July 2020 Data Release – Open Source Asset Pricing

Fixes

Previously, quarterly Compustat data was only lagged one month instead of 3. This lag is intended to account for the delayed release of accounting data. We also revised Cash and EarnIncrease to be closer to the original papers as these two predictors were affected by this revision. Incidentally, this seems to be the same bug that Robert Novy-Marx found affected earlier versions of the Hou, Xue, and Zhang (previously L. Chen and Zhang) 4-factor model. This fix makes the t-stats for NumEarnIncrease, EarnIncrease, and EarnSupBig decline by 6.0, 1.6, and 1.5, respectively, but has little effect on our main results.
Previously, the method we were using for merging datasets would drop permnos if multiple permnos were assigned to the same ticker. This dropped only 301 permnos out of 27,000 in the full dataset. We now are more careful with our merge to make sure no permnos are dropped. This results in small changes to the t-stats of all predictors. The average change is -0.007, and the standard deviation of the changes is 0.078.
We are grateful to Yang Liu (Tsinghua Finance), who carefully examined our data and pointed out the quarterly Compustat error.

Data

208 firm-level characteristics (1GB zipped csv)
- These omit size and price characteristics, which can be downloaded from WRDS.
- Warning: Matlab has trouble reading very large CSV files (H/T Chris Jones @USC).
Returns for 210 long-short portfolios
- Link is fixed (Jan 27, 2021) thanks to Huichou Huang.

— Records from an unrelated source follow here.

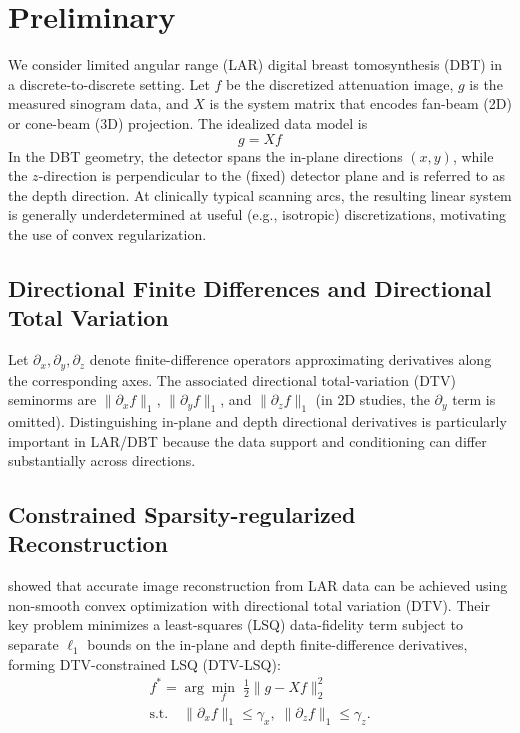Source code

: \documentclass[journal, a4paper]{IEEEtran}
\begin{document}
\section{Preliminary}
We consider limited angular range (LAR) digital breast tomosynthesis (DBT) in a discrete-to-discrete setting. Let $f$ be the discretized attenuation image, $g$ is the measured sinogram data, and $X$ is the system matrix that encodes fan-beam (2D) or cone-beam (3D) projection. The idealized data model is
\begin{equation}
    g = Xf
\end{equation}
In the DBT geometry, the detector spans the in-plane directions $(x,y)$, while the $z$-direction is perpendicular to the (fixed) detector plane and is referred to as the depth direction. At clinically typical scanning arcs, the resulting linear system is generally underdetermined at useful (e.g., isotropic) discretizations, motivating the use of convex regularization.

\subsection{Directional Finite Differences and Directional Total Variation}
Let $\partial_x, \partial_y, \partial_z$ denote finite-difference operators approximating derivatives along the corresponding axes. The associated directional total-variation (DTV) seminorms are $\|\partial_x f\|_1$, $\|\partial_y f\|_1$, and $\|\partial_z f\|_1$ (in 2D studies, the $\partial_y$ term is omitted). Distinguishing in-plane and depth directional derivatives is particularly important in LAR/DBT because the data support and conditioning can differ substantially across directions.

\subsection{Constrained Sparsity-regularized Reconstruction}
\cite{zhang2021directional} showed that accurate image reconstruction from LAR data can be achieved using non-smooth convex optimization with directional total variation (DTV). Their key problem minimizes a least-squares (LSQ) data-fidelity term subject to separate $\ell_1$ bounds on the in-plane and depth finite-difference derivatives, forming DTV-constrained LSQ (DTV-LSQ):
\begin{equation}
    \begin{split}
        f^* = \arg\min_f \; \frac{1}{2}\|g - Xf\|_2^2 
\\
\text{s.t.} \quad
\|\partial_x f\|_1 \le \gamma_x, \;
\|\partial_z f\|_1 \le \gamma_z.
    \end{split}
\end{equation}
\end{document}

Additional “Test Asset” Portfolios

Caution: the code behind these portfolios is not in the repo and has not been checked carefully.
Returns for N portfolios for each predictor based on the original papers
- For each predictor, we generate 5 portfolios if our benchmark is quintiles, 10 portfolios if our benchmark is deciles, 2 if binary, etc.
Returns for 10 portfolios for each non-binary predictor formed by decile sorts.
- Portfolio weights based on the original papers (typically equal-weighted), all stock breakpoints
- Value-weighted returns, all stock breakpoints
- Value-weighted returns, NYSE breakpoints
- Caution: some predictors are not well-behaved enough to produce deciles

Additional Data for Making the Extended Dataset (Not Recommended)

The extended data contains characteristics that were not shown to clearly predict returns in the original papers. Most of these come from Hou, Xue, and Zhang’s (2020) “Replicating Anomalies” paper.
This includes, for example, R&D / Sales. Chan, Lakonshok, and Sougiannis (2001) find that “there is little if any relation between R&D relative to sales and future returns.”
This also includes, for example, analyst coverage. Scherbina (2008) shows that change in analyst coverage predicts returns, based on the idea that a decline in coverage may be caused by bad news. Elgers, Lo, and Pfeiffer (2001) use analyst coverage to show their predictor’s power is related to information frictions. Neither paper examines the predictive power of analyst coverage nor argues that analyst coverage should predict returns.
For readers interested in characteristics that may or may not predict returns, we recommend randomly generating characteristics following Yan and Zheng (2017) or Chordia, Goyal, and Saretto (2020)
But if you must, here are 104 additional firm-level characteristics that may or may not predict returns (0.7 GB)
- This omits the bid-ask spread from TAQ due to license restrictions. TAQ spreads can be produced using code from Andrews work with Mihail Velikov, which is based on Holden and Jacobsen’s code.
Here are 1,050 additional portfolios
- These are mostly made by altering the rebalancing frequency of other portfolios.